/---

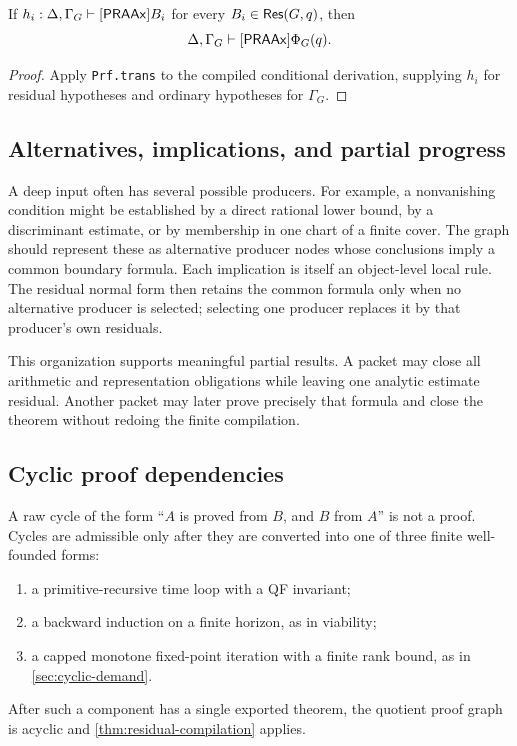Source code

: \begin{corollary}\label{cor:residual-closure}
If \(h_i:\Delta,\Gamma_G\vdash[\mathsf{PRAAx}]B_i\) for every \(B_i\in\mathsf{Res}(G,q)\), then
\[
  \Delta,\Gamma_G\vdash[\mathsf{PRAAx}]\Phi_G(q).
\]
\end{corollary}

\begin{proof}
Apply \texttt{Prf.trans} to the compiled conditional derivation, supplying \(h_i\) for residual hypotheses and ordinary hypotheses for \(\Gamma_G\).
\end{proof}

\subsection{Alternatives, implications, and partial progress}

A deep input often has several possible producers.  For example, a nonvanishing condition might be established by a direct rational lower bound, by a discriminant estimate, or by membership in one chart of a finite cover.  The graph should represent these as alternative producer nodes whose conclusions imply a common boundary formula.  Each implication is itself an object-level local rule.  The residual normal form then retains the common formula only when no alternative producer is selected; selecting one producer replaces it by that producer's own residuals.

This organization supports meaningful partial results.  A packet may close all arithmetic and representation obligations while leaving one analytic estimate residual.  Another packet may later prove precisely that formula and close the theorem without redoing the finite compilation.

\subsection{Cyclic proof dependencies}

A raw cycle of the form ``\(A\) is proved from \(B\), and \(B\) from \(A\)'' is not a proof.  Cycles are admissible only after they are converted into one of three finite well-founded forms:
\begin{enumerate}[label=(\arabic*)]
  \item a primitive-recursive time loop with a QF invariant;
  \item a backward induction on a finite horizon, as in viability;
  \item a capped monotone fixed-point iteration with a finite rank bound, as in \cref{sec:cyclic-demand}.
\end{enumerate}
After such a component has a single exported theorem, the quotient proof graph is acyclic and \cref{thm:residual-compilation} applies.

\---

• _Task to carry out_
Where a line above contains the word "label", copy that line.

• _Answer to this exercise_
: \begin{corollary}\label{cor:residual-closure}
\begin{enumerate}[label=(\arabic*)]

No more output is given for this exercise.